Update intersphinx links and others

README.md

@@ -9,44 +9,44 @@ without deep quantum computing knowledge. On the other hand, Qiskit Machine Lear
 and users can easily extend it to support cutting-edge quantum machine learning research.
 
 Qiskit Machine Learning provides the
-[FidelityQuantumKernel](https://qiskit.org/ecosystem/machine-learning/stubs/qiskit_machine_learning.kernels.QuantumKernel.html#qiskit_machine_learning.kernels.FidelityQuantumKernel)
-class that makes use of the [Fidelity](https://qiskit.org/ecosystem/algorithms/stubs/qiskit_algorithms.state_fidelities.BaseStateFidelity.html) algorithm introduced in Qiskit and can be easily used to directly compute
-kernel matrices for given datasets or can be passed to a Quantum Support Vector Classifier 
-[QSVC](https://qiskit.org/ecosystem/machine-learning/stubs/qiskit_machine_learning.algorithms.QSVC.html#qiskit_machine_learning.algorithms.QSVC) or
+[FidelityQuantumKernel](https://qiskit-community.github.io/qiskit-machine-learning/stubs/qiskit_machine_learning.kernels.QuantumKernel.html#qiskit_machine_learning.kernels.FidelityQuantumKernel)
+class that makes use of the [Fidelity](https://qiskit-community.github.io/qiskit-algorithms/stubs/qiskit_algorithms.state_fidelities.BaseStateFidelity.html) algorithm introduced in Qiskit Algorithms and can be easily used
+to directly compute kernel matrices for given datasets or can be passed to a Quantum Support Vector Classifier 
+[QSVC](https://qiskit-community.github.io/qiskit-machine-learning/stubs/qiskit_machine_learning.algorithms.QSVC.html#qiskit_machine_learning.algorithms.QSVC) or
 Quantum Support Vector Regressor
-[QSVR](https://qiskit.org/ecosystem/machine-learning/stubs/qiskit_machine_learning.algorithms.QSVR.html#qiskit_machine_learning.algorithms.QSVR)
+[QSVR](https://qiskit-community.github.io/qiskit-machine-learning/stubs/qiskit_machine_learning.algorithms.QSVR.html#qiskit_machine_learning.algorithms.QSVR)
 to quickly start solving classification or regression problems.

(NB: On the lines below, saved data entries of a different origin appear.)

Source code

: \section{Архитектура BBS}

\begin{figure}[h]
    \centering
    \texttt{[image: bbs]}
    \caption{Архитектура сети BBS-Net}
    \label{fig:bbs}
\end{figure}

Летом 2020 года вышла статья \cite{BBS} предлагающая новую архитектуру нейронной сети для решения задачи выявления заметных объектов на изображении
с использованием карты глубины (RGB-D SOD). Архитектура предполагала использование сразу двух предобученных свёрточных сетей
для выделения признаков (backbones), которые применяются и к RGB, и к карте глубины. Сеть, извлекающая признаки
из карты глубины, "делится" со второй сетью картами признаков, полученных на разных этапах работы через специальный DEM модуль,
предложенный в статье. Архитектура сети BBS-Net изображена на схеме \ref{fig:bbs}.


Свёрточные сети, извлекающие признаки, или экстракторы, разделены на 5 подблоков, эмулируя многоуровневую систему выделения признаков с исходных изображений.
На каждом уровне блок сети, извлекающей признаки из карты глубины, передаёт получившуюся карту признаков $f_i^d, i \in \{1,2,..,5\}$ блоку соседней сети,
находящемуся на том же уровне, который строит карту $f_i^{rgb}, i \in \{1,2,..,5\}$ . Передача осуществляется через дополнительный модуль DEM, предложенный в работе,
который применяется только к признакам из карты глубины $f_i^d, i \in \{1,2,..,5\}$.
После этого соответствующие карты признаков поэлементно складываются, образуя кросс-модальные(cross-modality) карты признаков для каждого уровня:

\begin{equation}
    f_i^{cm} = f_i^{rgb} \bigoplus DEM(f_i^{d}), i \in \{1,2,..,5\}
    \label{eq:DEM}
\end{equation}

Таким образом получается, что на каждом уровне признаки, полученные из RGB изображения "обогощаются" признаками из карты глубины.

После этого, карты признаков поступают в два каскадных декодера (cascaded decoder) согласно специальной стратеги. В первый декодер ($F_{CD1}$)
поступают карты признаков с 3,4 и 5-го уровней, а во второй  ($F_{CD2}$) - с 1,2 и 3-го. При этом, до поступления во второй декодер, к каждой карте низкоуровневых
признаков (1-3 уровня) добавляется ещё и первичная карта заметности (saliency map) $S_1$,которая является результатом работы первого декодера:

 It also can be used with many other existing kernel-based machine learning algorithms from established
 classical frameworks.
 
 Qiskit Machine Learning defines a generic interface for neural networks that is implemented by different
 quantum neural networks. Two core implementations are readily provided, such as the
-[EstimatorQNN](https://qiskit.org/ecosystem/machine-learning/stubs/qiskit_machine_learning.neural_networks.EstimatorQNN.html),
-and the [SamplerQNN](https://qiskit.org/ecosystem/machine-learning/stubs/qiskit_machine_learning.neural_networks.SamplerQNN.html).
-The [EstimatorQNN](https://qiskit.org/ecosystem/machine-learning/stubs/qiskit_machine_learning.neural_networks.EstimatorQNN.html)
+[EstimatorQNN](https://qiskit-community.github.io/qiskit-machine-learning/stubs/qiskit_machine_learning.neural_networks.EstimatorQNN.html),
+and the [SamplerQNN](https://qiskit-community.github.io/qiskit-machine-learning/stubs/qiskit_machine_learning.neural_networks.SamplerQNN.html).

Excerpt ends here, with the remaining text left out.